#### Dataset records:
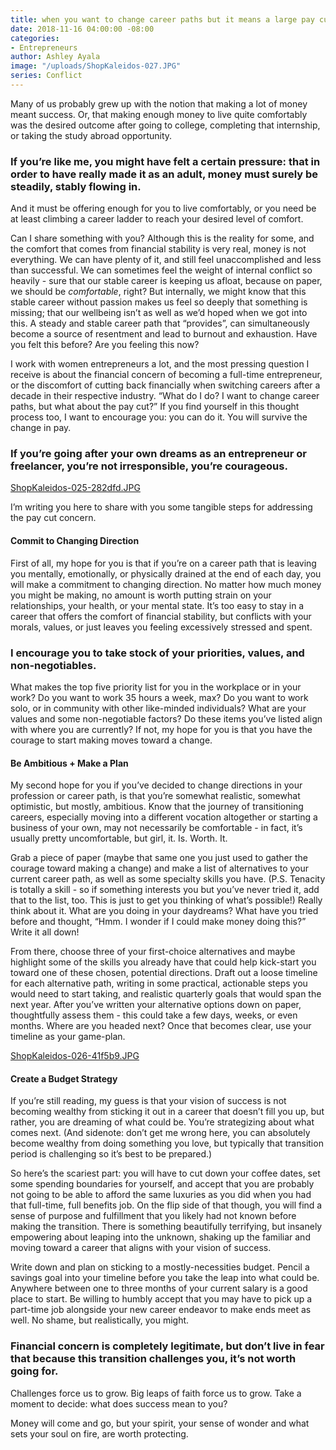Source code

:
 ```yaml
---
title: when you want to change career paths but it means a large pay cut
date: 2018-11-16 04:00:00 -08:00
categories:
- Entrepreneurs
author: Ashley Ayala
image: "/uploads/ShopKaleidos-027.JPG"
series: Conflict
---
```


Many of us probably grew up with the notion that making a lot of money meant success. Or, that making enough money to live quite comfortably was the desired outcome after going to college, completing that internship, or taking the study abroad opportunity.

### If you’re like me, you might have felt a certain pressure: that in order to have really made it as an adult, money must surely be steadily, stably flowing in.

And it must be offering enough for you to live comfortably, or you need be at least climbing a career ladder to reach your desired level of comfort.

Can I share something with you? Although this is the reality for some, and the comfort that comes from financial stability is very real, money is not everything. We can have plenty of it, and still feel unaccomplished and less than successful. We can sometimes feel the weight of internal conflict so heavily - sure that our stable career is keeping us afloat, because on paper, we should be _comfortable_, right? But internally, we might know that this stable career without passion makes us feel so deeply that something is missing; that our wellbeing isn’t as well as we’d hoped when we got into this. A steady and stable career path that “provides”, can simultaneously become a source of resentment and lead to burnout and exhaustion. Have you felt this before? Are you feeling this now?

I work with women entrepreneurs a lot, and the most pressing question I receive is about the financial concern of becoming a full-time entrepreneur, or the discomfort of cutting back financially when switching careers after a decade in their respective industry. “What do I do? I want to change career paths, but what about the pay cut?” If you find yourself in this thought process too, I want to encourage you: you can do it. You will survive the change in pay.

### If you’re going after your own dreams as an entrepreneur or freelancer, you’re not irresponsible, you’re courageous.

[ShopKaleidos-025-282dfd.JPG](/uploads/ShopKaleidos-025-282dfd.JPG)

I’m writing you here to share with you some tangible steps for addressing the pay cut concern.

#### Commit to Changing Direction

First of all, my hope for you is that if you’re on a career path that is leaving you mentally, emotionally, or physically drained at the end of each day, you will make a commitment to changing direction. No matter how much money you might be making, no amount is worth putting strain on your relationships, your health, or your mental state. It’s too easy to stay in a career that offers the comfort of financial stability, but conflicts with your morals, values, or just leaves you feeling excessively stressed and spent.

### I encourage you to take stock of your priorities, values, and non-negotiables.

What makes the top five priority list for you in the workplace or in your work? Do you want to work 35 hours a week, max? Do you want to work solo, or in community with other like-minded individuals? What are your values and some non-negotiable factors? Do these items you’ve listed align with where you are currently? If not, my hope for you is that you have the courage to start making moves toward a change.

#### Be Ambitious + Make a Plan

My second hope for you if you’ve decided to change directions in your profession or career path, is that you’re somewhat realistic, somewhat optimistic, but mostly, ambitious. Know that the journey of transitioning careers, especially moving into a different vocation altogether or starting a business of your own, may not necessarily be comfortable - in fact, it’s usually pretty uncomfortable, but girl, it. Is. Worth. It.

Grab a piece of paper (maybe that same one you just used to gather the courage toward making a change) and make a list of alternatives to your current career path, as well as some specialty skills you have. (P.S. Tenacity is totally a skill - so if something interests you but you’ve never tried it, add that to the list, too. This is just to get you thinking of what’s possible!) Really think about it. What are you doing in your daydreams? What have you tried before and thought, “Hmm. I wonder if I could make money doing this?” Write it all down!

From there, choose three of your first-choice alternatives and maybe highlight some of the skills you already have that could help kick-start you toward one of these chosen, potential directions. Draft out a loose timeline for each alternative path, writing in some practical, actionable steps you would need to start taking, and realistic quarterly goals that would span the next year. After you’ve written your alternative options down on paper, thoughtfully assess them - this could take a few days, weeks, or even months. Where are you headed next? Once that becomes clear, use your timeline as your game-plan.

[ShopKaleidos-026-41f5b9.JPG](/uploads/ShopKaleidos-026-41f5b9.JPG)

#### Create a Budget Strategy

If you’re still reading, my guess is that your vision of success is not becoming wealthy from sticking it out in a career that doesn’t fill you up, but rather, you are dreaming of what could be. You’re strategizing about what comes next. (And sidenote: don’t get me wrong here, you can absolutely become wealthy from doing something you love, but typically that transition period is challenging so it’s best to be prepared.)

So here’s the scariest part: you will have to cut down your coffee dates, set some spending boundaries for yourself, and accept that you are probably not going to be able to afford the same luxuries as you did when you had that full-time, full benefits job. On the flip side of that though, you will find a sense of purpose and fulfillment that you likely had not known before making the transition. There is something beautifully terrifying, but insanely empowering about leaping into the unknown, shaking up the familiar and moving toward a career that aligns with your vision of success.

Write down and plan on sticking to a mostly-necessities budget. Pencil a savings goal into your timeline before you take the leap into what could be. Anywhere between one to three months of your current salary is a good place to start. Be willing to humbly accept that you may have to pick up a part-time job alongside your new career endeavor to make ends meet as well. No shame, but realistically, you might.

### Financial concern is completely legitimate, but don’t live in fear that because this transition challenges you, it’s not worth going for.

Challenges force us to grow. Big leaps of faith force us to grow. Take a moment to decide: what does success mean to you?

Money will come and go, but your spirit, your sense of wonder and what sets your soul on fire, are worth protecting.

#### What the exercise asks:
Without the pictures, reproduce every entry exactly as written.

#### Answer to this task:
Source code

:
 ```yaml
---
title: when you want to change career paths but it means a large pay cut
date: 2018-11-16 04:00:00 -08:00
categories:
- Entrepreneurs
author: Ashley Ayala
image: "/uploads/ShopKaleidos-027.JPG"
series: Conflict
---
```


Many of us probably grew up with the notion that making a lot of money meant success. Or, that making enough money to live quite comfortably was the desired outcome after going to college, completing that internship, or taking the study abroad opportunity.

### If you’re like me, you might have felt a certain pressure: that in order to have really made it as an adult, money must surely be steadily, stably flowing in.

And it must be offering enough for you to live comfortably, or you need be at least climbing a career ladder to reach your desired level of comfort.

Can I share something with you? Although this is the reality for some, and the comfort that comes from financial stability is very real, money is not everything. We can have plenty of it, and still feel unaccomplished and less than successful. We can sometimes feel the weight of internal conflict so heavily - sure that our stable career is keeping us afloat, because on paper, we should be _comfortable_, right? But internally, we might know that this stable career without passion makes us feel so deeply that something is missing; that our wellbeing isn’t as well as we’d hoped when we got into this. A steady and stable career path that “provides”, can simultaneously become a source of resentment and lead to burnout and exhaustion. Have you felt this before? Are you feeling this now?

I work with women entrepreneurs a lot, and the most pressing question I receive is about the financial concern of becoming a full-time entrepreneur, or the discomfort of cutting back financially when switching careers after a decade in their respective industry. “What do I do? I want to change career paths, but what about the pay cut?” If you find yourself in this thought process too, I want to encourage you: you can do it. You will survive the change in pay.

### If you’re going after your own dreams as an entrepreneur or freelancer, you’re not irresponsible, you’re courageous.

[ShopKaleidos-025-282dfd.JPG](/uploads/ShopKaleidos-025-282dfd.JPG)

I’m writing you here to share with you some tangible steps for addressing the pay cut concern.

#### Commit to Changing Direction

First of all, my hope for you is that if you’re on a career path that is leaving you mentally, emotionally, or physically drained at the end of each day, you will make a commitment to changing direction. No matter how much money you might be making, no amount is worth putting strain on your relationships, your health, or your mental state. It’s too easy to stay in a career that offers the comfort of financial stability, but conflicts with your morals, values, or just leaves you feeling excessively stressed and spent.

### I encourage you to take stock of your priorities, values, and non-negotiables.

What makes the top five priority list for you in the workplace or in your work? Do you want to work 35 hours a week, max? Do you want to work solo, or in community with other like-minded individuals? What are your values and some non-negotiable factors? Do these items you’ve listed align with where you are currently? If not, my hope for you is that you have the courage to start making moves toward a change.

#### Be Ambitious + Make a Plan

My second hope for you if you’ve decided to change directions in your profession or career path, is that you’re somewhat realistic, somewhat optimistic, but mostly, ambitious. Know that the journey of transitioning careers, especially moving into a different vocation altogether or starting a business of your own, may not necessarily be comfortable - in fact, it’s usually pretty uncomfortable, but girl, it. Is. Worth. It.

Grab a piece of paper (maybe that same one you just used to gather the courage toward making a change) and make a list of alternatives to your current career path, as well as some specialty skills you have. (P.S. Tenacity is totally a skill - so if something interests you but you’ve never tried it, add that to the list, too. This is just to get you thinking of what’s possible!) Really think about it. What are you doing in your daydreams? What have you tried before and thought, “Hmm. I wonder if I could make money doing this?” Write it all down!

From there, choose three of your first-choice alternatives and maybe highlight some of the skills you already have that could help kick-start you toward one of these chosen, potential directions. Draft out a loose timeline for each alternative path, writing in some practical, actionable steps you would need to start taking, and realistic quarterly goals that would span the next year. After you’ve written your alternative options down on paper, thoughtfully assess them - this could take a few days, weeks, or even months. Where are you headed next? Once that becomes clear, use your timeline as your game-plan.

[ShopKaleidos-026-41f5b9.JPG](/uploads/ShopKaleidos-026-41f5b9.JPG)

#### Create a Budget Strategy

If you’re still reading, my guess is that your vision of success is not becoming wealthy from sticking it out in a career that doesn’t fill you up, but rather, you are dreaming of what could be. You’re strategizing about what comes next. (And sidenote: don’t get me wrong here, you can absolutely become wealthy from doing something you love, but typically that transition period is challenging so it’s best to be prepared.)

So here’s the scariest part: you will have to cut down your coffee dates, set some spending boundaries for yourself, and accept that you are probably not going to be able to afford the same luxuries as you did when you had that full-time, full benefits job. On the flip side of that though, you will find a sense of purpose and fulfillment that you likely had not known before making the transition. There is something beautifully terrifying, but insanely empowering about leaping into the unknown, shaking up the familiar and moving toward a career that aligns with your vision of success.

Write down and plan on sticking to a mostly-necessities budget. Pencil a savings goal into your timeline before you take the leap into what could be. Anywhere between one to three months of your current salary is a good place to start. Be willing to humbly accept that you may have to pick up a part-time job alongside your new career endeavor to make ends meet as well. No shame, but realistically, you might.

### Financial concern is completely legitimate, but don’t live in fear that because this transition challenges you, it’s not worth going for.

Challenges force us to grow. Big leaps of faith force us to grow. Take a moment to decide: what does success mean to you?

Money will come and go, but your spirit, your sense of wonder and what sets your soul on fire, are worth protecting.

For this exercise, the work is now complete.